Two articles [20, 21] provided pain data for both groups. Arndt et al. [20] reported a significant reduction in VAS pain scores during the follow-up period, with no significant difference between groups. Similarly, Kim et al. [21] reported no significant difference in VAS scores between groups at 1 year postoperatively.

Discussion

The structural integrity of a repaired cuff critically influences the clinical outcome of surgical treatment [37]. Recurrent tears at the insertion site are common after repair, occurring in 20–94 % of cases [1, 2]. Because of the high rate of repair failure, much research has focused on identifying strategies to improve rotator cuff healing following surgical repair. Bey et al. [14] suggested that early motion may compromise healing by creating strain. Gimbel et al. [15] found that shoulder immobilization after rotator cuff repair improved tendon-to-bone healing, characterized by increased organization of collagen, followed by increased mechanical properties. Thomopoulos et al. [16] reported superior structural, compositional, and quasilinear viscoelastic properties in shoulders that were immobilized after cuff repair than in those that were exercised. However, in a rabbit model, Li et al. [17] found that continuous passive motion can enhance type III collagen synthesis at the tendon–bone interface in the early stage of repair following acute rupture of the supraspinatus tendon, thereby contributing to tendon–bone recovery after rotator cuff injury.
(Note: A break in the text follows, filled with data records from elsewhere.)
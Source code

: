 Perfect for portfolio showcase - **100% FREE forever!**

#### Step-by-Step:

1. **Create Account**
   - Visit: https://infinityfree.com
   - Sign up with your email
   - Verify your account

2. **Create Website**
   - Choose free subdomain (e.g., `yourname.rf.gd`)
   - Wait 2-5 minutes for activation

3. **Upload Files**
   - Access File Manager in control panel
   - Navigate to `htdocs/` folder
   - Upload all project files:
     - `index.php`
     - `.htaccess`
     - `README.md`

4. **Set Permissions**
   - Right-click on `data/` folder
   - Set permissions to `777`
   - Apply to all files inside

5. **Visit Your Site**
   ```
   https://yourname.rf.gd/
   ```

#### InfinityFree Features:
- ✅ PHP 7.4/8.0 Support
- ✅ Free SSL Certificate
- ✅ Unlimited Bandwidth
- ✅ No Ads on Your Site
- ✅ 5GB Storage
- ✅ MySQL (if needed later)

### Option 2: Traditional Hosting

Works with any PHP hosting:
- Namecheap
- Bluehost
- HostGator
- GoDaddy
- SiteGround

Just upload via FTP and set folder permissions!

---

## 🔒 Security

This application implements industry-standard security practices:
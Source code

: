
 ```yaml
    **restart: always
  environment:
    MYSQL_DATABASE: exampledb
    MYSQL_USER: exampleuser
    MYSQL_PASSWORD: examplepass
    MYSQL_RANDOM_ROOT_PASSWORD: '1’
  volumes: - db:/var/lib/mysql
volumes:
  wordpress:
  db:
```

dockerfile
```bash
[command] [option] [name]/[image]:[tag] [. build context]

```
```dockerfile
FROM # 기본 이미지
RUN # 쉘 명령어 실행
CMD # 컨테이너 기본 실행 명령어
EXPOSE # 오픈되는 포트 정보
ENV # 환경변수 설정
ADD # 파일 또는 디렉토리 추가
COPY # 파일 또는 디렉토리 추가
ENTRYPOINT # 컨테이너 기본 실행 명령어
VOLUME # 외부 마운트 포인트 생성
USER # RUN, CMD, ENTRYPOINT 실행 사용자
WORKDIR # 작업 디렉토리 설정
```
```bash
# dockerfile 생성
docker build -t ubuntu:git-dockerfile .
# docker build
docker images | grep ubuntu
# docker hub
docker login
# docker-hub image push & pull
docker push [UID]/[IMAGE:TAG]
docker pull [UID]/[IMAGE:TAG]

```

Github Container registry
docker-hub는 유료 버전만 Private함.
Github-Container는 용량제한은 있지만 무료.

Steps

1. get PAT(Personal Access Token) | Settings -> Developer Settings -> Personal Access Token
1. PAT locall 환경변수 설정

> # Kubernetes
To our knowledge, this meta-analysis is the first to explore the role of rehabilitation in cuff healing. The results contradicted our hypothesis that immobilization would increase tendon healing compared with an early-motion rehabilitation protocol, as structural outcomes were similar in the two groups 1 year after the arthroscopic repair of rotator cuff tears. Despite the use of different methods to diagnose postoperative tendon healing, no heterogeneity was found among the analyzed studies (I 2 = 0 %). We speculate that rehabilitation is not the sole factor affecting tendon–bone recovery; the effects of other factors, such as older age [8], fatty degeneration [9], larger tears [7, 10], and surgical technique [1113], may outweigh those of the rehabilitation protocol.

Postoperative stiffness is another devastating complication of rotator cuff repair. Its incidence has not been established, with reported values ranging 4.9–32.7 % [24, 25]. Efforts to avoid stiffness led to the popularization of early passive ROM protocols after rotator cuff repair [2628]. However, several authors have recently reported that immobilization for a certain period after surgical repair did not lead to postoperative shoulder stiffness [29, 30]. The most appropriate rehabilitation protocol to maximize the clinical outcome remains unclear and controversial. In this study, we demonstrated that subjects in the early-motion group regained ROM more rapidly, with more external rotation at 6 months and a similar functional outcome compared with the immobilization group. We speculate that immobilization leads to early stiffness due to the formation of fibrotic scar adhesions in the shoulder.

Limitations

Our literature review revealed that very few RCTs on this topic have been published. Thus, the main limitation of this review is the small number of RCTs included, which compromised the ability to draw strong conclusions. In addition, some clinical heterogeneity among trials was detected, as one study included partial-thickness tears. The strength of this systematic review is the exclusive analysis of RCTS, which helped to reduce the systematic error inherent in retrospective and some prospective cohort studies. A meta-analysis is most persuasive when data from high-quality RCTs are pooled. Nevertheless, further large-scale, well-designed RCTs on this topic are needed.

Conclusion

We found no evidence that immobilization after arthroscopic rotator cuff repair was superior to early-motion rehabilitation in terms of tendon healing or clinical outcome. Patients in the early-motion group may recover ROM more rapidly.